Tre sono i pilastri in questa nuova avventura: la sostenibilità, l’utilizzo di materie prime locali - volte a stimolare il piccolo artigianato - e il ricordo.


La proposta enogastronomica

Territoriale, concreta, di stagione. Così Chef Giacomo Sacchetto definisce la sua cucina. Una formula, che si nutre di ricordo e costante ricerca. Con la testa nella tradizione e i piedi nel mondo.

“Da tutte le mie esperienze professionali e di viaggio – racconta – ho portato con me suggestioni, gusti, odori. Oggi li traduco in piatti che valorizzano, prima di tutto, le materie prime che vengono dal nostro orto, dai nostri alberi e da una filiera garantita di artigiani che scopriamo e selezioniamo su base locale, in particolare qui in Lessinia. Un territorio, quello nel quale ci troviamo, che ha prodotti straordinari e in larga parte ancora poco conosciuti”.


Il ristorante

Attualmente sorge nei locali pieni di storia, dell’antica Casa del Custode, offrendo non oltre 12/14 coperti, con una saletta riservata con camino, che ospita massimo 6 persone e, adiacente, una seconda sala con 3/4 tavoli.
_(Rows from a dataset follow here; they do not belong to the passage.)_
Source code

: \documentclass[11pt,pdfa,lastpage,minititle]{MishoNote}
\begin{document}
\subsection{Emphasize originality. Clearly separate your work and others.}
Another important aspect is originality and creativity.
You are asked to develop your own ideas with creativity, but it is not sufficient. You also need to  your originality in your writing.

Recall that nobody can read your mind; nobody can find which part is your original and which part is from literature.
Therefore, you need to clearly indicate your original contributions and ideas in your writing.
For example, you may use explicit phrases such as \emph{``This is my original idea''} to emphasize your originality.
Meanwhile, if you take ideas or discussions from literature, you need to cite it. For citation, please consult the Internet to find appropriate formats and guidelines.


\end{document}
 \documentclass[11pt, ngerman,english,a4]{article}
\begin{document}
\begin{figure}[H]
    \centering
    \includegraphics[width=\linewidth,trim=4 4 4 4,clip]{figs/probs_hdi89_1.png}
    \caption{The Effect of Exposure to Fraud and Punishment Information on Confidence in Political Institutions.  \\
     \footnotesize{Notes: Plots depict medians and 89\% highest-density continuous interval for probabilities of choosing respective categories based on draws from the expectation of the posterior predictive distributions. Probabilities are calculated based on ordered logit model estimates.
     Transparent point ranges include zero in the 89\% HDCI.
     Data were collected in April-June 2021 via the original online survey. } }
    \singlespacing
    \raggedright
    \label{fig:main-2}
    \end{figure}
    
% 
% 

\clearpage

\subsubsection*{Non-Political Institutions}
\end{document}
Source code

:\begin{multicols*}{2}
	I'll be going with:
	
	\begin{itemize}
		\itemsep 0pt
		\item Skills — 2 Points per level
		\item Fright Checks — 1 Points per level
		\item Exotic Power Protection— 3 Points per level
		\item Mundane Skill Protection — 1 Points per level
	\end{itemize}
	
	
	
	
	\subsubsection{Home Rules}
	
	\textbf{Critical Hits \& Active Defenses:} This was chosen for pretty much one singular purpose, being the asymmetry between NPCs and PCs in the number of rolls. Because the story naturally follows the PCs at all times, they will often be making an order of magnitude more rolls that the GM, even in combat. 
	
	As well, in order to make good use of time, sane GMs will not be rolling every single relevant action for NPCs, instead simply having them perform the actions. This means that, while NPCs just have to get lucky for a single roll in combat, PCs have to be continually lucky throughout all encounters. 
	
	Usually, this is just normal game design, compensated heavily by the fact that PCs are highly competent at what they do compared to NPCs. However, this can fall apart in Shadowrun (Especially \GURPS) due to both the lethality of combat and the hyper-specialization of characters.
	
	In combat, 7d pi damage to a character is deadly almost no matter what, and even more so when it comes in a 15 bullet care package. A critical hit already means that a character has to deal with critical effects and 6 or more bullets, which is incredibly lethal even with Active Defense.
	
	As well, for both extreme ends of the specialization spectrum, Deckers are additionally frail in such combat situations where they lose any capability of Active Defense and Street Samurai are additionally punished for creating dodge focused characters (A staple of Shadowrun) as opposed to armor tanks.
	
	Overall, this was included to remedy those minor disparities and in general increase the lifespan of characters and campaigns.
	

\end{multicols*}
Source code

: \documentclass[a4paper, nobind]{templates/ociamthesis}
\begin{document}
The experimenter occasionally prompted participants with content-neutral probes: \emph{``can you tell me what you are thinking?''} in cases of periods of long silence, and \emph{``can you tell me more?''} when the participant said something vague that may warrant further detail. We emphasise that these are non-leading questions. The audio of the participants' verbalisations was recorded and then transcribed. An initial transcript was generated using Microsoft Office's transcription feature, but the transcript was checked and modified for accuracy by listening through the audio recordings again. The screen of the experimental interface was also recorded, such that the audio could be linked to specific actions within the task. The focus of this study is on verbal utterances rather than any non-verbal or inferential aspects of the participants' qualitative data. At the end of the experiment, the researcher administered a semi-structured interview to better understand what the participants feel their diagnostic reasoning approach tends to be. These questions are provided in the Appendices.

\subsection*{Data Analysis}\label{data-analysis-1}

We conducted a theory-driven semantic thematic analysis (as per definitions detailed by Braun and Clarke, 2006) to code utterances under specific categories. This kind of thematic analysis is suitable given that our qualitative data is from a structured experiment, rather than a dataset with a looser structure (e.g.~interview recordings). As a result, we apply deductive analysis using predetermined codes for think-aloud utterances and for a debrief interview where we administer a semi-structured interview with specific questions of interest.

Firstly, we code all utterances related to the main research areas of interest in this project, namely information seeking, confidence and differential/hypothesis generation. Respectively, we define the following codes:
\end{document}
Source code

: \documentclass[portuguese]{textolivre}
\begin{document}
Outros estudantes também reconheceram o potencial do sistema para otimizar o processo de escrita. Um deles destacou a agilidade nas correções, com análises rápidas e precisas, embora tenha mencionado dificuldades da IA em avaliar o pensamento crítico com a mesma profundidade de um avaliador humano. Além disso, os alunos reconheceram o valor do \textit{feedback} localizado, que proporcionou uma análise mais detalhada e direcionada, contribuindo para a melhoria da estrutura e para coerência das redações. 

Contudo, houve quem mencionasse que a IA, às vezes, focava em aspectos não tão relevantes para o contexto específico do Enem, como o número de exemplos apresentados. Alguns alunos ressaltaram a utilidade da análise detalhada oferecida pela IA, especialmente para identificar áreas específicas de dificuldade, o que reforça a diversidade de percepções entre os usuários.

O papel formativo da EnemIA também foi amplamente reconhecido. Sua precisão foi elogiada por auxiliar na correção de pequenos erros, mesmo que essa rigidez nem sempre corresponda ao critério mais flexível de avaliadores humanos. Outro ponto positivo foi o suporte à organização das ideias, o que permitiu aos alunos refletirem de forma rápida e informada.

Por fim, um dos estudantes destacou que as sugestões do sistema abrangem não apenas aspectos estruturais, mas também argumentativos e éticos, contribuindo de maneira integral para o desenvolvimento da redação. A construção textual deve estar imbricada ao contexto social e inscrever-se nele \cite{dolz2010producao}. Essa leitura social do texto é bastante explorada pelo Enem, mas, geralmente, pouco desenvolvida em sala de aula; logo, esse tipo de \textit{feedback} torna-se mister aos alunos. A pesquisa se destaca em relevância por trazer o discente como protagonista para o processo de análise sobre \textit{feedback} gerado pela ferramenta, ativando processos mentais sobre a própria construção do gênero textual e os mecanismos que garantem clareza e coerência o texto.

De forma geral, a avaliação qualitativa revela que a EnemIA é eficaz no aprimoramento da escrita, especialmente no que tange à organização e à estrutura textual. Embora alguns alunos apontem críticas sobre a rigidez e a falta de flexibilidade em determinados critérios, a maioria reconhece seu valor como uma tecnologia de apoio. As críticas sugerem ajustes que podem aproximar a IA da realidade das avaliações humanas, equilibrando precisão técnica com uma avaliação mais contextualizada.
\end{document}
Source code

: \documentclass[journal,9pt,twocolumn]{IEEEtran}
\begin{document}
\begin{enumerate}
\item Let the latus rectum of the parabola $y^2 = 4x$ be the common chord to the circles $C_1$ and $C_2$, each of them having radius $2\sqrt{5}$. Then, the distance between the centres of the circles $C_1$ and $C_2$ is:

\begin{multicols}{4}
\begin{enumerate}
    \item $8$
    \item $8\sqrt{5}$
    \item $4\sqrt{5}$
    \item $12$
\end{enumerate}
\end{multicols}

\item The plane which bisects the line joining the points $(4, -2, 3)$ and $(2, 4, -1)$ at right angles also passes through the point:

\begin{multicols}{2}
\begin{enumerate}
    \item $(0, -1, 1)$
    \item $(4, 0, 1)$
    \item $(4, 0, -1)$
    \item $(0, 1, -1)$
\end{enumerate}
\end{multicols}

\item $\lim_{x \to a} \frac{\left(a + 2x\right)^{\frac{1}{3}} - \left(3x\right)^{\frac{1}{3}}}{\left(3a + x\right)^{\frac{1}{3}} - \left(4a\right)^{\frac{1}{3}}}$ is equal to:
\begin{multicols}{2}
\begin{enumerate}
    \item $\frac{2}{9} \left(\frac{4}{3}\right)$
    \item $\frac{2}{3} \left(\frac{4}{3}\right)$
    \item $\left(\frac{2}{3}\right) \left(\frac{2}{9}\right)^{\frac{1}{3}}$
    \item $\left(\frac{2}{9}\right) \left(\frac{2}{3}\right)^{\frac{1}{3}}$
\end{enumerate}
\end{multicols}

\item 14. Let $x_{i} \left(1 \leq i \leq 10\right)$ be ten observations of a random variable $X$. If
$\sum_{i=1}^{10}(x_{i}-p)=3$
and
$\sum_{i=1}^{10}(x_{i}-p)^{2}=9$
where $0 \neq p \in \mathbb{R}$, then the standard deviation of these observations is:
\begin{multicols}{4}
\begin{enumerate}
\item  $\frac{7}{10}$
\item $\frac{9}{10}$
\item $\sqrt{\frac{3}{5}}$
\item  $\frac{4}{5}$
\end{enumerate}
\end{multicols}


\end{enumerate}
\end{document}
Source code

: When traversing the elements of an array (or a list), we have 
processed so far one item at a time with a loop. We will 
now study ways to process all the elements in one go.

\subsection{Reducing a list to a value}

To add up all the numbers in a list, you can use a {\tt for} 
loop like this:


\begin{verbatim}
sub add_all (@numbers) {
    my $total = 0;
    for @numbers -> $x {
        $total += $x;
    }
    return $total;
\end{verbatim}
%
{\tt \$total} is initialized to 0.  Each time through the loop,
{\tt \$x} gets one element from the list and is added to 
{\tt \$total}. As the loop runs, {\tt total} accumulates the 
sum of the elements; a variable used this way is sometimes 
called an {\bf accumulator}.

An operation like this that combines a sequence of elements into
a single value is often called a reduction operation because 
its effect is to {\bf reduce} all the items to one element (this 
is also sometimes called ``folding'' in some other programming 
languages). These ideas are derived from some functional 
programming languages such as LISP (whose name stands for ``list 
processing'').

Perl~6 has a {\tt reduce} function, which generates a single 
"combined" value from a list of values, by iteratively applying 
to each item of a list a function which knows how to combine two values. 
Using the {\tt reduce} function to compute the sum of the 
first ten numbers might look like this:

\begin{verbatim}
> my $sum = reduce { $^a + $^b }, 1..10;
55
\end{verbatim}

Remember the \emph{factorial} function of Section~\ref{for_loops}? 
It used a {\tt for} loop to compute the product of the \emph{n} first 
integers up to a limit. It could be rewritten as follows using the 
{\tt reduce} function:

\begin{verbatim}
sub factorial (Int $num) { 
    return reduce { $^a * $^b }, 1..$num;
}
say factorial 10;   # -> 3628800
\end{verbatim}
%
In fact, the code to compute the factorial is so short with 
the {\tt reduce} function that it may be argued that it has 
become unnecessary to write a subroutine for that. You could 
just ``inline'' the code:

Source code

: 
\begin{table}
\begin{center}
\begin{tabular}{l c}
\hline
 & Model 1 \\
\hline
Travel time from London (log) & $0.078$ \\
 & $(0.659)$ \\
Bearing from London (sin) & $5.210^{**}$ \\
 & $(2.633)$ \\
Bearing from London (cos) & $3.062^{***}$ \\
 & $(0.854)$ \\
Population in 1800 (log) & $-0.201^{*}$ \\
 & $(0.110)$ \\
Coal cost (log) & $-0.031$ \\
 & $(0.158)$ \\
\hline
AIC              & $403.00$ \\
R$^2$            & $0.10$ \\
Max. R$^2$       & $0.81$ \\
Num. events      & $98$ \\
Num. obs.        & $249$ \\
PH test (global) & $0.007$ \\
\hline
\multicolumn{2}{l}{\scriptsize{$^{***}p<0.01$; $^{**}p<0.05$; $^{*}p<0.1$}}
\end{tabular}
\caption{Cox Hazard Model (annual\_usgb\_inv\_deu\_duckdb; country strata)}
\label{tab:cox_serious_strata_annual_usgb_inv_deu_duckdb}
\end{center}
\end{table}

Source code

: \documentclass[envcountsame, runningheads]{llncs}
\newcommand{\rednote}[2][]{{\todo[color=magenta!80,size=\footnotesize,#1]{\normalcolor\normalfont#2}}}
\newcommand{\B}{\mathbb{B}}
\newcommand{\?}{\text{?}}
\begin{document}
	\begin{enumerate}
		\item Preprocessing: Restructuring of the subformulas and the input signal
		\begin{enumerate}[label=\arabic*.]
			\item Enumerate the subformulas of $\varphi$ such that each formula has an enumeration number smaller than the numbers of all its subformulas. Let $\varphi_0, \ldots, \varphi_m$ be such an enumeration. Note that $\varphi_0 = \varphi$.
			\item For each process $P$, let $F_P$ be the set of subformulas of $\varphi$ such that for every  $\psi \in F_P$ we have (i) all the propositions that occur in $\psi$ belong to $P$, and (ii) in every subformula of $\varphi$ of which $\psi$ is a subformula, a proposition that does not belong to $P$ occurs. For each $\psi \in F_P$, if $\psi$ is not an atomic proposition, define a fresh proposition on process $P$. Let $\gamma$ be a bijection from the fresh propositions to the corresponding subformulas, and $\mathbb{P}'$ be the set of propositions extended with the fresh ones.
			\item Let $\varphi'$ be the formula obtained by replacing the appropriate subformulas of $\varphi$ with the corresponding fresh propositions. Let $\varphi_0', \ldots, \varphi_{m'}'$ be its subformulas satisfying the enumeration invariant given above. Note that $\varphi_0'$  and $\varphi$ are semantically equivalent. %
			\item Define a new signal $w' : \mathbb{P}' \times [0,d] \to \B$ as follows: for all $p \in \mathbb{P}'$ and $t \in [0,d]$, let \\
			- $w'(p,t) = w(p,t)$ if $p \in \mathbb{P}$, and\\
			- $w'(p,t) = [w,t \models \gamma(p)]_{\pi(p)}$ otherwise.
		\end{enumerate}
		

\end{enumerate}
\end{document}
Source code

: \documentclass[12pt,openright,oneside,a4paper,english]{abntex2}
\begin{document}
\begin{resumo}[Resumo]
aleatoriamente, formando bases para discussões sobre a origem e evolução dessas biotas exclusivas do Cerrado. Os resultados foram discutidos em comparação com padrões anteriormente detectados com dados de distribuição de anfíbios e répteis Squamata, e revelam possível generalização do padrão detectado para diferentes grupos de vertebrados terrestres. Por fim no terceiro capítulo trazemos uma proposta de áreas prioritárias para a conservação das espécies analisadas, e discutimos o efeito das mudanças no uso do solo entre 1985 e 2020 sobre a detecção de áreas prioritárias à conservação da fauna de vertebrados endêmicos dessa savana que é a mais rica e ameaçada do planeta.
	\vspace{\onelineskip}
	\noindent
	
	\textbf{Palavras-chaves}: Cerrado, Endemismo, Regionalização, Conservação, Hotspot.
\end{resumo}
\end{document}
E se la filosofia che sta alla base della nostra proposta enogastronomica risveglia la memoria del gusto e attinge dal territorio in cui ci troviamo, anche in sala ritroviamo quel sapore di casa, quell’accoglienza genuina e altamente professionale del maitre e sommelier Giampiero della nostra Clelia. Un servizio attento e curato, che passa anche attraverso i dettagli: il calore del legno, l’estro dei quadri alle pareti, le luci soffuse. Per un ambiente intimo e familiare.
Il ristorante definitivo sorgerà in un livello inferiore della corte, collegato con la Casa del Custode che diverrà; una struttura innovativa con vetrata che si affaccia sull’orto biodinamico e sulla vallata.


I Menù

I piatti proposti sono ispirati alla tradizione e a sapori che stimolano la memoria, il tutto servito in chiave moderna e creativa, frutto di una continua ricerca innovativa dello chef e del suo team.

La proposta di ristorazione si compone di un menu degustazione fortemente legato al territorio, intitolato In Viaggio con la Cru, con 6 portate principali, oltre i benvenuti e la piccola pasticceria, al quale sarà possibile aggiungere altri 3 piatti inventati al momento dallo chef.

Divertenti, tra gioco e divulgazione, le proposte della pasticceria presentate con lo “Sweet-UP!”.

Ad affiancare la linea creativa, una carta di piatti rivisitati tra tradizione e innovazione: LaCru Re-LAB. Presto, andrà ad aggiungersi un menu tutto legato alla produzione dell’orto.

Sotto l’occhio attento del nostro Giampiero, la cantina valorizza i vini di produzione locale, ma ha una ampia gamma di etichette nazionali, con molti classici e proposte internazionali. Proponiamo anche una mini-carta di distillati, frutto di un’accurata selezione.